Thomas Jefferson Papers

To Thomas Jefferson from William Duane, 1 July 1807

Wednesday Morng. July 1. 1807

Respected Sir,

I left late last night in the hands of your servant two letters from Richmond entrusted to me to be delivered to you—the lateness of the hour deprived me of the pleasure of delivering them in person; and as I have no business that would justify my occupying your time, I have preferred dropping this note for you, with a tender of my services in any situation which my humble talents may appear to you useful in the present crisis of affairs, when zeal, fidelity and intelligence may perhaps be required. The sense of the country on the recent outrage is such as your most earnest wishes could look for under such circumstances, and I am persuaded that the more prompt, decisive, and marked by resolution and confidence in the people, the more will your honor & the safety of the country be promoted & secured.
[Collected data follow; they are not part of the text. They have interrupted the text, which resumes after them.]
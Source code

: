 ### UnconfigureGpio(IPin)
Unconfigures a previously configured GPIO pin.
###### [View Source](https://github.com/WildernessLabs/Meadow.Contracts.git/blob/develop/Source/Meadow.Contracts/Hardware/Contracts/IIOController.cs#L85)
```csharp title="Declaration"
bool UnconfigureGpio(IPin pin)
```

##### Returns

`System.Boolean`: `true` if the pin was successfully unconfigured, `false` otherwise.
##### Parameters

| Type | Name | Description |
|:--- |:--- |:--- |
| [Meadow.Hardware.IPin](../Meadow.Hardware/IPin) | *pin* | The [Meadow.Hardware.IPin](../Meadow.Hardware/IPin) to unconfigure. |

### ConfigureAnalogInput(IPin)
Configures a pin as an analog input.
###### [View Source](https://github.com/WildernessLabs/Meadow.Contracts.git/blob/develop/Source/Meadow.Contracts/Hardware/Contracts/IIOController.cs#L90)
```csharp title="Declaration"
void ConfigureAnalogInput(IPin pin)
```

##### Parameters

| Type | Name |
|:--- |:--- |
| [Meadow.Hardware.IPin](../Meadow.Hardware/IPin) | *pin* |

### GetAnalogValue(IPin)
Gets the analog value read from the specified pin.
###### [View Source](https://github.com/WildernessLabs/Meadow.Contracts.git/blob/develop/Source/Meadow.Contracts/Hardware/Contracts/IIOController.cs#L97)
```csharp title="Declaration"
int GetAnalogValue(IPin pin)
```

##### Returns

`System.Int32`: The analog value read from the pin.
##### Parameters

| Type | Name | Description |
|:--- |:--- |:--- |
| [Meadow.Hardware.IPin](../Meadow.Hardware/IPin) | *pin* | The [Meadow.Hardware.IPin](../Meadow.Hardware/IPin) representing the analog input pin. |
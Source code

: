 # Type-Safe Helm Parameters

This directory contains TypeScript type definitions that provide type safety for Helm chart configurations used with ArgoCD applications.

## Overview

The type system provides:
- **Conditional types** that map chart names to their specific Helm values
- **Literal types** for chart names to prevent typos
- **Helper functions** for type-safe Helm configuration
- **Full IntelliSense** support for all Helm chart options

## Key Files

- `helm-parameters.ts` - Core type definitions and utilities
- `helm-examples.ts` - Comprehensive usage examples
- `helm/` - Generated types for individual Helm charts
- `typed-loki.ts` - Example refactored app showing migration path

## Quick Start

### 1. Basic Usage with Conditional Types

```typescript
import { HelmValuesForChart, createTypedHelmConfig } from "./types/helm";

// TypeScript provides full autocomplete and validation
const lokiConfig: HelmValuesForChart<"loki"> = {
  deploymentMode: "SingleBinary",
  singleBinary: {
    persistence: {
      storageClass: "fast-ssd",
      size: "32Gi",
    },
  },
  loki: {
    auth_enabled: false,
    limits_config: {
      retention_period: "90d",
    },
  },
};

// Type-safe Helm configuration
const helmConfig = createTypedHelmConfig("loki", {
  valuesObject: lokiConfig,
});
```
The Whigs of your native State are as full of zeal as in any period of the revolution—the town meeting at Richmond was by much the most respectable I have seen on any such occasion—and their spirit was happily contrasted by the puny efforts of Mr. Fenton Mercer and young Gamble, to take away from the energy of the Proceedings there, these two young men and the son of Chief Justice Marshal formed the whole of the minority.
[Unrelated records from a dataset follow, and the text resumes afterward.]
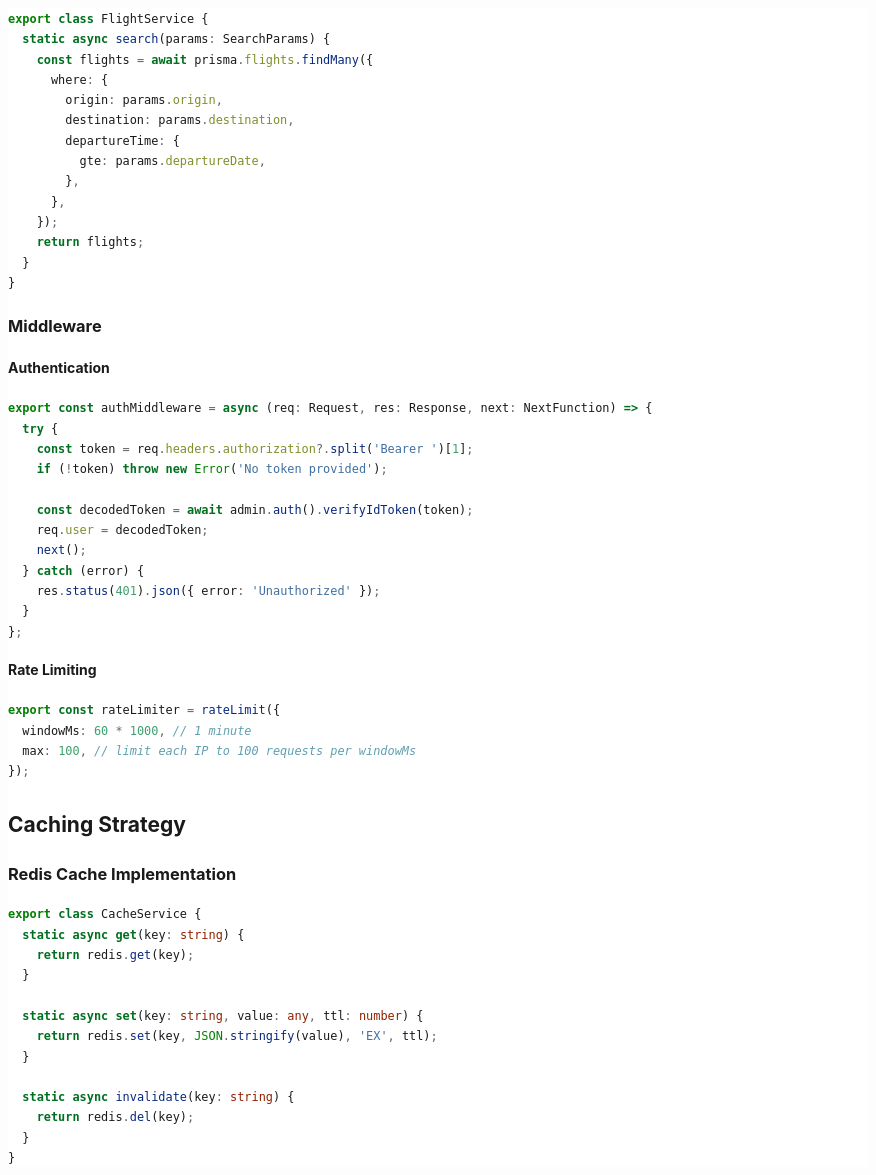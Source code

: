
 ```typescript
export class FlightService {
  static async search(params: SearchParams) {
    const flights = await prisma.flights.findMany({
      where: {
        origin: params.origin,
        destination: params.destination,
        departureTime: {
          gte: params.departureDate,
        },
      },
    });
    return flights;
  }
}
```

### Middleware

#### Authentication
```typescript
export const authMiddleware = async (req: Request, res: Response, next: NextFunction) => {
  try {
    const token = req.headers.authorization?.split('Bearer ')[1];
    if (!token) throw new Error('No token provided');
    
    const decodedToken = await admin.auth().verifyIdToken(token);
    req.user = decodedToken;
    next();
  } catch (error) {
    res.status(401).json({ error: 'Unauthorized' });
  }
};
```

#### Rate Limiting
```typescript
export const rateLimiter = rateLimit({
  windowMs: 60 * 1000, // 1 minute
  max: 100, // limit each IP to 100 requests per windowMs
});
```

## Caching Strategy

### Redis Cache Implementation
```typescript
export class CacheService {
  static async get(key: string) {
    return redis.get(key);
  }

  static async set(key: string, value: any, ttl: number) {
    return redis.set(key, JSON.stringify(value), 'EX', ttl);
  }

  static async invalidate(key: string) {
    return redis.del(key);
  }
}
```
A letter from my son of the 26th ult. met me here, and contains the following remarkable paragraph

“There is a correspondence now going on between Jonathan Dayton and John Marshal Chief Justice—and between Jonathan Dayton & Yrujo—Dayton tries to feign a hand writing different from his own—but without effect This may be relied on.”
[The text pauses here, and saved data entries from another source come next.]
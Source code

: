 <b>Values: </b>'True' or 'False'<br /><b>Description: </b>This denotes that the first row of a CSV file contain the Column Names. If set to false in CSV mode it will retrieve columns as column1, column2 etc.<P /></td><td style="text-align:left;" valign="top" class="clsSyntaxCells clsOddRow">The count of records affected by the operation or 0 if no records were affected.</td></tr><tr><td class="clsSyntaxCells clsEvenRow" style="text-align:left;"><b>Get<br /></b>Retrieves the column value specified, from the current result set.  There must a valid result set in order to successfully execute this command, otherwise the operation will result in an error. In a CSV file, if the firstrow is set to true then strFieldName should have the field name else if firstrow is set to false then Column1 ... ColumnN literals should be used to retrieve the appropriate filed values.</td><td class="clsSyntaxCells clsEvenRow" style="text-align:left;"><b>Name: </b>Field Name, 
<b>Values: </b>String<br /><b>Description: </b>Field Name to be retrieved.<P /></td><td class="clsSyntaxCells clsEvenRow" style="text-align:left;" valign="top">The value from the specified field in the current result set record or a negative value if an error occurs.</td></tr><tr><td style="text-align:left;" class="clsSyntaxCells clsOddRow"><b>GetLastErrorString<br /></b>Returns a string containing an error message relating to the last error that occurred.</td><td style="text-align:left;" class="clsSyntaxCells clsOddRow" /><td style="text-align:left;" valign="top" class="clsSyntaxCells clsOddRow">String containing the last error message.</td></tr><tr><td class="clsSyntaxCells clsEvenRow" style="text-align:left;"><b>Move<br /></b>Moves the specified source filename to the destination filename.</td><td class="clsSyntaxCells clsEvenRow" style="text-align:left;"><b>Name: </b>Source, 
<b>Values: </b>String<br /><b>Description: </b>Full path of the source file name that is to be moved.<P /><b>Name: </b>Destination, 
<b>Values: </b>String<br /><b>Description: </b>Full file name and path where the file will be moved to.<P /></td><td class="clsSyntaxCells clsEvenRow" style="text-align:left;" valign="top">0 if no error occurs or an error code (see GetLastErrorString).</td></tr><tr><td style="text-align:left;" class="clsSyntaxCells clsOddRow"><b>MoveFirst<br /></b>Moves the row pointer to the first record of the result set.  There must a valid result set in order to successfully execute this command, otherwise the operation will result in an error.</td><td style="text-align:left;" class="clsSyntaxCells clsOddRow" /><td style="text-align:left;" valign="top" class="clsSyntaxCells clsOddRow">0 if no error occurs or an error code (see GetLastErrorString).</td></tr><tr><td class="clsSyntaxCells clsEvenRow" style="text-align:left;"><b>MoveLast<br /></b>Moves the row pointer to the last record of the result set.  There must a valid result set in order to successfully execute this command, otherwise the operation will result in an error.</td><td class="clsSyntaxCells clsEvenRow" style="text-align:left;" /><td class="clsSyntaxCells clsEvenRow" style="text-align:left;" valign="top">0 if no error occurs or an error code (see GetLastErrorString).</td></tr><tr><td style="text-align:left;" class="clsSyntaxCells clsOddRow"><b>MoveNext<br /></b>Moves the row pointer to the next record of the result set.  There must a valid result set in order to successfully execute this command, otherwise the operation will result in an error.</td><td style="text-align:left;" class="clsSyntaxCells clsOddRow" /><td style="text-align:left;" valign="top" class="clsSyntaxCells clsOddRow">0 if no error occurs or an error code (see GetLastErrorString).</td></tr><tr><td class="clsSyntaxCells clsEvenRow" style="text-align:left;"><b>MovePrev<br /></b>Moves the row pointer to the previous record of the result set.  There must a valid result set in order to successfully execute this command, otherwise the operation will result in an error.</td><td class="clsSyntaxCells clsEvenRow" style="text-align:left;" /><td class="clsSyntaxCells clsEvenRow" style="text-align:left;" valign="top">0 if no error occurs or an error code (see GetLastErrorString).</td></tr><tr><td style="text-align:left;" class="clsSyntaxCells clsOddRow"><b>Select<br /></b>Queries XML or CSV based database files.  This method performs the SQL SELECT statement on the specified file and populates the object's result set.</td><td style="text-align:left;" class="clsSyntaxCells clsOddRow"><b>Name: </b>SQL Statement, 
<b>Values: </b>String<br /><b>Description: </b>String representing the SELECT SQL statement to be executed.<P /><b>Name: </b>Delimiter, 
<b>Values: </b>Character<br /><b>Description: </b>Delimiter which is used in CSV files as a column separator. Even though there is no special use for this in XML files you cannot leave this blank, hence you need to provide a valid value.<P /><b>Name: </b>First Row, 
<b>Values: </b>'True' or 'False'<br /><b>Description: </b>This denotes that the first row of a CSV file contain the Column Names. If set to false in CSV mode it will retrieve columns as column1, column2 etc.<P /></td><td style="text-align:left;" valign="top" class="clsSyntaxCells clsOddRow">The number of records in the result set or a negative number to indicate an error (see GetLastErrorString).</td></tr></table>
Mr John Morgan, formerly adjutant General in Jersey, but now of Washington Penna. arrived in this city in the same stage with me, the evidence of that gentleman his father and brother is spoken of as very honorable to them and important to the public.

It was said when I left Richmond that Mr Burr had been tampering with the guard over time; Major Scott in my hearing directed an additional centinel.

Genl. Wilkinson told me he would leave Richmond on Wednesday (this day) for Washington

Mr Graham whom I met at Dumfries desired me to present his respects, he meant to come on with Wilkinson

Any commands you may have for me of any kind it will afford me particular satisfaction to attend to

I am respected Sir Yours faithfully

Wm Duane

DLC: Papers of Thomas Jefferson.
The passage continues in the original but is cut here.